Some Cotswold Food Superstars
This is the sort of place where you might find yourself buying direct from the farm, picking your own and meeting maker. Let’s start with Cotswold cheeses.
Cheese and Dairy
There are more than a hundred cheeses made in the Cotswold these days. The heavyweight champions of them all are the famous Single and Double Gloucesters but it’s easier to find a supermarket dud than a pukka Gloucester cheese. If you see the name Charles Martell, Smarts, Godsell’s Church Farm or Wick Court proceed with confidence. Either cheese is a welcome sight on a traditional Ploughman’s Lunch board.
Also look out for:
Blue Heaven - Weofuldane Dairy
Jess’ Ladies Milk Yoghurt
St Eadburgha from Gorsehill Abbey (Camembert-ish)
Weaver’s - makes an acclaimed Cotswold Brie and Blue Brie.
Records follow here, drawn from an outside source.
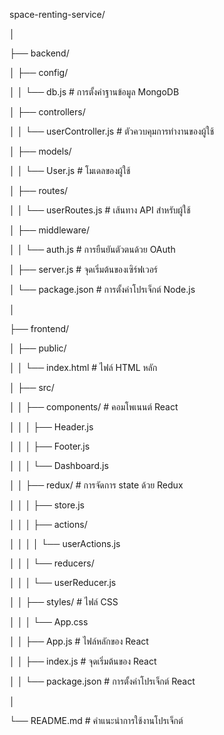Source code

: space-renting-service/

│

├── backend/

│   ├── config/

│   │   └── db.js            # การตั้งค่าฐานข้อมูล MongoDB

│   ├── controllers/

│   │   └── userController.js # ตัวควบคุมการทำงานของผู้ใช้

│   ├── models/

│   │   └── User.js          # โมเดลของผู้ใช้

│   ├── routes/

│   │   └── userRoutes.js    # เส้นทาง API สำหรับผู้ใช้

│   ├── middleware/

│   │   └── auth.js          # การยืนยันตัวตนด้วย OAuth

│   ├── server.js            # จุดเริ่มต้นของเซิร์ฟเวอร์

│   └── package.json         # การตั้งค่าโปรเจ็กต์ Node.js

│

├── frontend/

│   ├── public/

│   │   └── index.html       # ไฟล์ HTML หลัก

│   ├── src/

│   │   ├── components/      # คอมโพเนนต์ React

│   │   │   ├── Header.js

│   │   │   ├── Footer.js

│   │   │   └── Dashboard.js

│   │   ├── redux/           # การจัดการ state ด้วย Redux

│   │   │   ├── store.js

│   │   │   ├── actions/

│   │   │   │   └── userActions.js

│   │   │   └── reducers/

│   │   │       └── userReducer.js

│   │   ├── styles/          # ไฟล์ CSS

│   │   │   └── App.css

│   │   ├── App.js           # ไฟล์หลักของ React

│   │   ├── index.js         # จุดเริ่มต้นของ React

│   │   └── package.json     # การตั้งค่าโปรเจ็กต์ React

│

└── README.md                # คำแนะนำการใช้งานโปรเจ็กต์
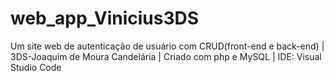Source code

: # web_app_Vinicius3DS
Um site web de autenticação de usuário com CRUD(front-end e back-end) | 3DS-Joaquim de Moura Candelária | Criado com php e MySQL | IDE: Visual Studio Code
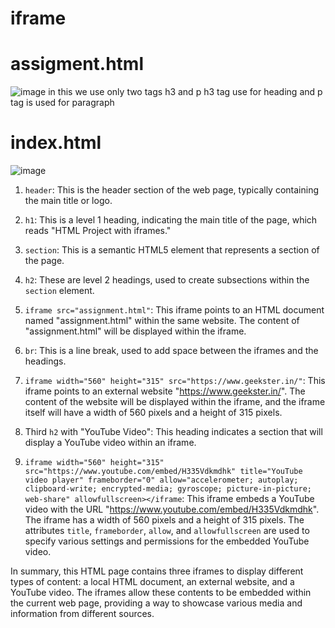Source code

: # iframe

# assigment.html
![image](https://github.com/Ayush19bansal/iframe/assets/118842033/7f49abc0-9951-4d49-aa41-f03d354bb49c)
in this we use only two tags h3 and p h3 tag use for heading and p tag is used for paragraph

# index.html
![image](https://github.com/Ayush19bansal/iframe/assets/118842033/50e7357c-e4ab-4789-9316-4fdd2ce1b543)
1. `header`: This is the header section of the web page, typically containing the main title or logo.

2. `h1`: This is a level 1 heading, indicating the main title of the page, which reads "HTML Project with iframes."

3. `section`: This is a semantic HTML5 element that represents a section of the page.

4. `h2`: These are level 2 headings, used to create subsections within the `section` element.

5. `iframe src="assignment.html"`: This iframe points to an HTML document named "assignment.html" within the same website. The content of "assignment.html" will be displayed within the iframe.

6. `br`: This is a line break, used to add space between the iframes and the headings.


7. `iframe width="560" height="315" src="https://www.geekster.in/"`: This iframe points to an external website "https://www.geekster.in/". The content of the website will be displayed within the iframe, and the iframe itself will have a width of 560 pixels and a height of 315 pixels.

8. Third `h2` with "YouTube Video": This heading indicates a section that will display a YouTube video within an iframe.

9. `iframe width="560" height="315" src="https://www.youtube.com/embed/H335Vdkmdhk" title="YouTube video player" frameborder="0" allow="accelerometer; autoplay; clipboard-write; encrypted-media; gyroscope; picture-in-picture; web-share" allowfullscreen></iframe`: This iframe embeds a YouTube video with the URL "https://www.youtube.com/embed/H335Vdkmdhk". The iframe has a width of 560 pixels and a height of 315 pixels. The attributes `title`, `frameborder`, `allow`, and `allowfullscreen` are used to specify various settings and permissions for the embedded YouTube video.

In summary, this HTML page contains three iframes to display different types of content: a local HTML document, an external website, and a YouTube video. The iframes allow these contents to be embedded within the current web page, providing a way to showcase various media and information from different sources.
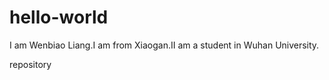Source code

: # hello-world

I am Wenbiao Liang.I am from Xiaogan.II am a student in Wuhan University.


repository
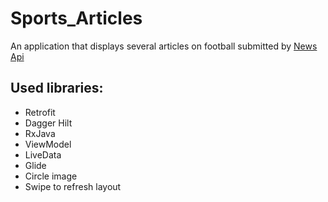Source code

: # Sports_Articles
An application that displays several articles on football submitted by [News Api](https://newsapi.org/s/uk-sports-news-api)
## Used libraries:
* Retrofit
* Dagger Hilt
* RxJava
* ViewModel
* LiveData
* Glide
* Circle image
* Swipe to refresh layout
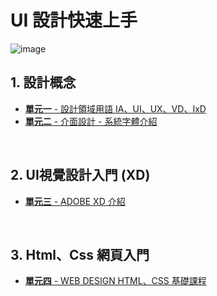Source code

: 
# UI 設計快速上手

![image](https://github.com/Barry028/UI-Design/blob/master/Lesson002%20-%20Typography/img/Bn_UiDesign.png)

## 1. 設計概念
* [**單元一** - 設計領域用語 IA、UI、UX、VD、IxD ](https://github.com/Barry028/UI-Design/tree/master/Lesson001%20-%20Ui%20Started)
* [**單元二** - 介面設計 - 系統字體介紹](https://github.com/Barry028/UI-Design/tree/master/Lesson002%20-%20Typography)

<br/>

## 2. UI視覺設計入門 (XD) 
* [**單元三** - ADOBE XD 介紹 ](https://github.com/Barry028/Ui-Design/tree/master/Lesson003%20-%20Adobe%20Xd%20)

<br/>

## 3. Html、Css 網頁入門
* [**單元四** - WEB DESIGN HTML、CSS 基礎課程 ](https://github.com/Barry028/Ui-Design/tree/master/Lesson004%20-%20Web%20Design)

<br>
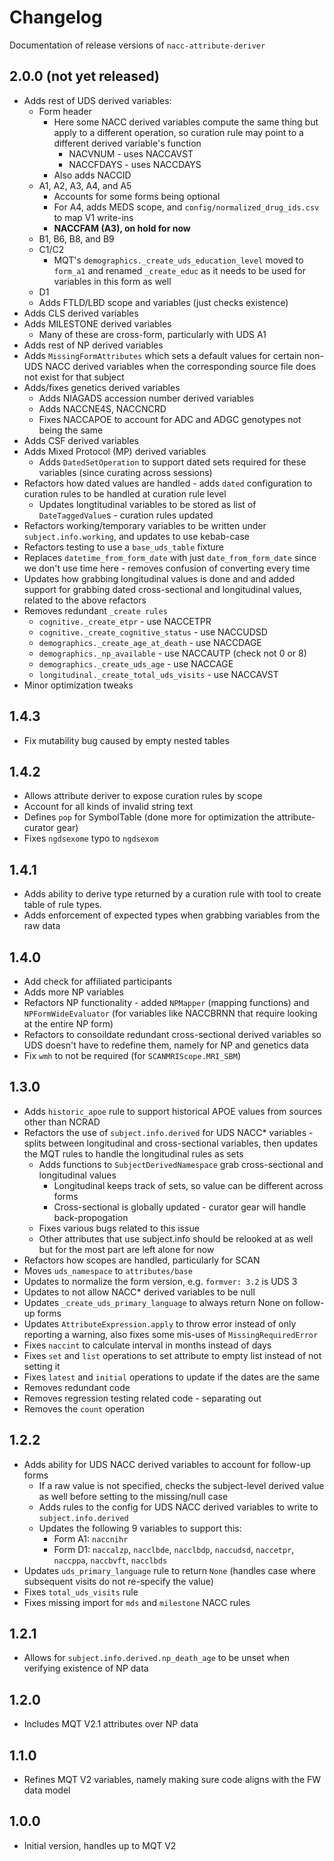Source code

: # Changelog

Documentation of release versions of `nacc-attribute-deriver`

## 2.0.0 (not yet released)

* Adds rest of UDS derived variables:
    * Form header
        * Here some NACC derived variables compute the same thing but apply to a different operation, so curation rule may point to a different derived variable's function
            * NACVNUM - uses NACCAVST
            * NACCFDAYS - uses NACCDAYS
        * Also adds NACCID
    * A1, A2, A3, A4, and A5
        * Accounts for some forms being optional
        * For A4, adds MEDS scope, and `config/normalized_drug_ids.csv` to map V1 write-ins
        * **NACCFAM (A3), on hold for now**
    * B1, B6, B8, and B9
    * C1/C2
        * MQT's `demographics._create_uds_education_level` moved to `form_a1` and renamed `_create_educ` as it needs to be used for variables in this form as well
    * D1
    * Adds FTLD/LBD scope and variables (just checks existence)
* Adds CLS derived variables
* Adds MILESTONE derived variables
    * Many of these are cross-form, particularly with UDS A1
* Adds rest of NP derived variables
* Adds `MissingFormAttributes` which sets a default values for certain non-UDS NACC derived variables when the corresponding source file does not exist for that subject
* Adds/fixes genetics derived variables
    * Adds NIAGADS accession number derived variables
    * Adds NACCNE4S, NACCNCRD
    * Fixes NACCAPOE to account for ADC and ADGC genotypes not being the same
* Adds CSF derived variables
* Adds Mixed Protocol (MP) derived variables
    * Adds `DatedSetOperation` to support dated sets required for these variables (since curating across sessions)
* Refactors how dated values are handled - adds `dated` configuration to curation rules to be handled at curation rule level
    * Updates longtitudinal variables to be stored as list of `DateTaggedValue`s - curation rules updated
* Refactors working/temporary variables to be written under `subject.info.working`, and updates to use kebab-case
* Refactors testing to use a `base_uds_table` fixture
* Replaces `datetime_from_form_date` with just `date_from_form_date` since we don't use time here - removes confusion of converting every time
* Updates how grabbing longitudinal values is done and and added support for grabbing dated cross-sectional and longitudinal values, related to the above refactors
* Removes redundant `_create rules`
    * `cognitive._create_etpr` - use NACCETPR
    * `cognitive._create_cognitive_status` - use NACCUDSD
    * `demographics._create_age_at_death` - use NACCDAGE
    * `demographics._np_available` - use NACCAUTP (check not 0 or 8)
    * `demographics._create_uds_age` - use NACCAGE
    * `longitudinal._create_total_uds_visits` - use NACCAVST
* Minor optimization tweaks

## 1.4.3

* Fix mutability bug caused by empty nested tables

## 1.4.2

* Allows attribute deriver to expose curation rules by scope
* Account for all kinds of invalid string text
* Defines `pop` for SymbolTable (done more for optimization the attribute-curator gear)
* Fixes `ngdsexome` typo to `ngdsexom`

## 1.4.1

* Adds ability to derive type returned by a curation rule with tool to create table of rule types.
* Adds enforcement of expected types when grabbing variables from the raw data

## 1.4.0

* Add check for affiliated participants
* Adds more NP variables
* Refactors NP functionality - added `NPMapper` (mapping functions) and `NPFormWideEvaluator` (for variables like NACCBRNN that require looking at the entire NP form)
* Refactors to consoildate redundant cross-sectional derived variables so UDS doesn't have to redefine them, namely for NP and genetics data
* Fix `wmh` to not be required (for `SCANMRIScope.MRI_SBM`)

## 1.3.0

* Adds `historic_apoe` rule to support historical APOE values from sources other than NCRAD
* Refactors the use of `subject.info.derived` for UDS NACC* variables - splits between longitudinal and cross-sectional variables, then updates the MQT rules to handle the longitudinal rules as sets
    * Adds functions to `SubjectDerivedNamespace` grab cross-sectional and longitudinal values
        * Longitudinal keeps track of sets, so value can be different across forms
        * Cross-sectional is globally updated - curator gear will handle back-propogation
    * Fixes various bugs related to this issue
    * Other attributes that use subject.info should be relooked at as well but for the most part are left alone for now
* Refactors how scopes are handled, particularly for SCAN
* Moves `uds_namespace` to `attributes/base`
* Updates to normalize the form version, e.g. `formver: 3.2` is UDS 3
* Updates to not allow NACC* derived variables to be null
* Updates `_create_uds_primary_language` to always return None on follow-up forms
* Updates `AttributeExpression.apply` to throw error instead of only reporting a warning, also fixes some mis-uses of `MissingRequiredError`
* Fixes `naccint` to calculate interval in months instead of days
* Fixes `set` and `list` operations to set attribute to empty list instead of not setting it
* Fixes `latest` and `initial` operations to update if the dates are the same
* Removes redundant code
* Removes regression testing related code - separating out
* Removes the `count` operation

## 1.2.2

* Adds ability for UDS NACC derived variables to account for follow-up forms
    * If a raw value is not specified, checks the subject-level derived value as well before setting to the missing/null case
    * Adds rules to the config for UDS NACC derived variables to write to `subject.info.derived`
    * Updates the following 9 variables to support this:
        * Form A1: `naccnihr`
        * Form D1: `naccalzp`, `nacclbde`, `nacclbdp`, `naccudsd`, `naccetpr`, `naccppa`, `naccbvft`, `nacclbds`
* Updates `uds_primary_language` rule to return `None` (handles case where subsequent visits do not re-specify the value)
* Fixes `total_uds_visits` rule
* Fixes missing import for `mds` and `milestone` NACC rules

## 1.2.1

* Allows for `subject.info.derived.np_death_age` to be unset when verifying existence of NP data

## 1.2.0

* Includes MQT V2.1 attributes over NP data

## 1.1.0

* Refines MQT V2 variables, namely making sure code aligns with the FW data model

## 1.0.0

* Initial version, handles up to MQT V2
Windrush Valley - Goat’s Cheese with a citrus edge.
Pork: Old Spot Pigs are the local variety, overlooked by mass producers because they don’t really suit that way of production the breed has recently enjoyed a resurgence. Great flavour.
Lamb and Mutton: The sheep is the symbol of the Cotswolds and Cotswold lamb is a fine thing. Don’t be tempted to order too early in Spring though, the flavour comes through in the summer months.
There are now several charcuterie operations across the Cotswolds, including wild boar. Upton Smokery near Burford makes a delicious smoked venison.
All is definitely not lost in this basically land-locked area. For a start there are excellent daily delivery routes up from Cornwall and the South Coast. Severn Wye Smokery is highly rated, look out for high quality salmon and eel. Trout, in particular, is beautifully suited to the slow flowing clean Cotswold rivers and there are several excellent farms such as Donnington, Lechlade and Bibury.
Fruit and Vegetables
One Spring highlight is Evesham asparagus, which may well be the best in the world. Soft fruit is excellent too and the area down past Gloucester is ancient orchard country - in fact the Old Spot was said to have developed its trademark spot from apples falling from the orchards. Pear orchards survive too and there is culture of making perry - pear cider to a high standard. Minchews is one such maker, using ancient apple or pear varieties with evocative names such as Foxwelp, Tremletts Bittersweet, Butt, Red Horse, Sheep's Snout, Gin, Barnet, Rock and Huffcap.